Kenneth Wagner. Photo credit: Oklahoma Office of the Secretary of Energy & Environment
Kenneth Wagner. | Oklahoma Office of the Secretary of Energy & Environment

"We’ve been pretty good at putting renewables on the grid," said Kenneth Wagner, Oklahoma’s secretary of energy and environment. "We’ve been pretty good at lowering carbon. We see that trend continuing, and without driving up artificial costs by making us remove natural gas and making it more difficult."

Oklahoma depends mostly on a blend of generation fueled by natural gas and wind, and it’s part of a multistate grid managed by the Southwest Power Pool. While Texas was hammered by long outages in February as power supplies fell short of demand in a cold blast, residents in Oklahoma generally saw short interruptions in electric service tied to controlled outages during that extreme period.

But Oklahoma did see extraordinary gas costs estimated at $3 billion to $4.5 billion, according to Wagner.

He said the state is investigating why gas prices rose during the storm, and it is turning to low-interest financing to help smooth out some potential bill impacts on residents over time. Oklahoma leaders don’t want a big price spike to happen again, but they also don’t want to give up on natural gas.

Wagner, a former senior adviser to the administrator at EPA, described Oklahoma as a "pioneer" in energy and said hydrogen development may be another area for future growth. He said hydrogen and gas are complementary in terms of production and power generation.

For now, Oklahoma can point to carbon-cutting accomplishments from its evolving generation mix. That includes a roughly 34% drop in CO2 emissions from the state’s power sector from 2005 to 2018, according to data from the U.S. Energy Information Administration cited by Wagner’s office. EIA often reports that Oklahoma has among the lowest average residential power prices in the country, but it had some of the highest electricity prices in February.

Johnson Bridgwater, director of the Oklahoma Chapter of the Sierra Club, said the February freeze showed natural gas wasn’t reliable or affordable. "We have been brainwashed in Oklahoma," Bridgwater said. "We have drunk the Kool-Aid of fossil fuels."

The Sierra Club said Oklahoma should be looking to move to sustainable, renewable power generation. Proponents of fossil fuels point out that building, installing and maintaining wind and solar facilities come with certain carbon emissions and other environmental impacts.

It’s true that no firm plan exists to shift Republican-led Oklahoma toward a generation mix that doesn’t rely heavily on natural gas, which still releases emissions — albeit much less CO2 than coal when burned in modern plants.

A White House spokesperson didn’t provide a response to E&E News on questions about natural gas, electricity and Oklahoma in time for publication. Biden’s campaign called for moving to a 100% carbon pollution-free U.S. power sector by 2035.
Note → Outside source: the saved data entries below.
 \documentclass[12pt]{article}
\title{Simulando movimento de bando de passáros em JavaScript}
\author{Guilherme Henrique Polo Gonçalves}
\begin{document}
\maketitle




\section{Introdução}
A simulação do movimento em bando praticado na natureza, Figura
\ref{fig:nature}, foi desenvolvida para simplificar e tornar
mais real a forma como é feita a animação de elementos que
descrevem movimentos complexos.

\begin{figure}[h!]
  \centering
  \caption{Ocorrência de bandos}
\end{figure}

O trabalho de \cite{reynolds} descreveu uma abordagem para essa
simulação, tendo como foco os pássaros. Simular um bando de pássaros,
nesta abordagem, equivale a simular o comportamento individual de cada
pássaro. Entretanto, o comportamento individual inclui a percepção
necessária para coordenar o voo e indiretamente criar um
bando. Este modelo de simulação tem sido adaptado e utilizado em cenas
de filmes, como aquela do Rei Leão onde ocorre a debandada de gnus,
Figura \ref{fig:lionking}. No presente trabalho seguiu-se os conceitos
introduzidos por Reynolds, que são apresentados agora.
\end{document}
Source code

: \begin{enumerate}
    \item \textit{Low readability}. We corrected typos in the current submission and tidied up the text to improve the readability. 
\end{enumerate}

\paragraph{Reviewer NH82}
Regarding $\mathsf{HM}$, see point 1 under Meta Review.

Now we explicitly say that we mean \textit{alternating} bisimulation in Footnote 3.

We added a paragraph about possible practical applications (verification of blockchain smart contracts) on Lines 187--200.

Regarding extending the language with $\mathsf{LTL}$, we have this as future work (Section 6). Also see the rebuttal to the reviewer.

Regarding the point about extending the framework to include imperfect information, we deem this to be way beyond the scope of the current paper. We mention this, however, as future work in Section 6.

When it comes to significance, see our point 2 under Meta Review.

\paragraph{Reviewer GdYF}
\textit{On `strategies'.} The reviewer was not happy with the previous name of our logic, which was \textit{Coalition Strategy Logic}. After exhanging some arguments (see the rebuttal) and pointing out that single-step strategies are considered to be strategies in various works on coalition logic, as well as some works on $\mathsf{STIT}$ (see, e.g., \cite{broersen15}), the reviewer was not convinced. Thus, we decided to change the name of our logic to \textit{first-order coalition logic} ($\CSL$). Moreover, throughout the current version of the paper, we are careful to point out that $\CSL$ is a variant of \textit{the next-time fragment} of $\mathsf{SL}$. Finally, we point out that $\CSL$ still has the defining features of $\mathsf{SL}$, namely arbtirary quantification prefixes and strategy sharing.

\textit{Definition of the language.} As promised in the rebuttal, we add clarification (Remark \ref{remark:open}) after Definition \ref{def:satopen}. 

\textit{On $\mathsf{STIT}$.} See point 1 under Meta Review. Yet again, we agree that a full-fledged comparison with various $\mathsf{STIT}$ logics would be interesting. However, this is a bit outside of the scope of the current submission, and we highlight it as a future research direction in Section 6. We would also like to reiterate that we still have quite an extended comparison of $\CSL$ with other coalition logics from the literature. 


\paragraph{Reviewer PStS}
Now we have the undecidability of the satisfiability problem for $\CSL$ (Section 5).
Wagner, who worked under both administrators Scott Pruitt and Andrew Wheeler at EPA, indicated an intention to work cooperatively with the Biden administration — while saying Oklahoma would review any new proposals. Lawsuits from states have already started to fly over some of Biden’s policies, including a suit over a halt on oil and gas leasing on federal land from Louisiana, Oklahoma and a number of other states.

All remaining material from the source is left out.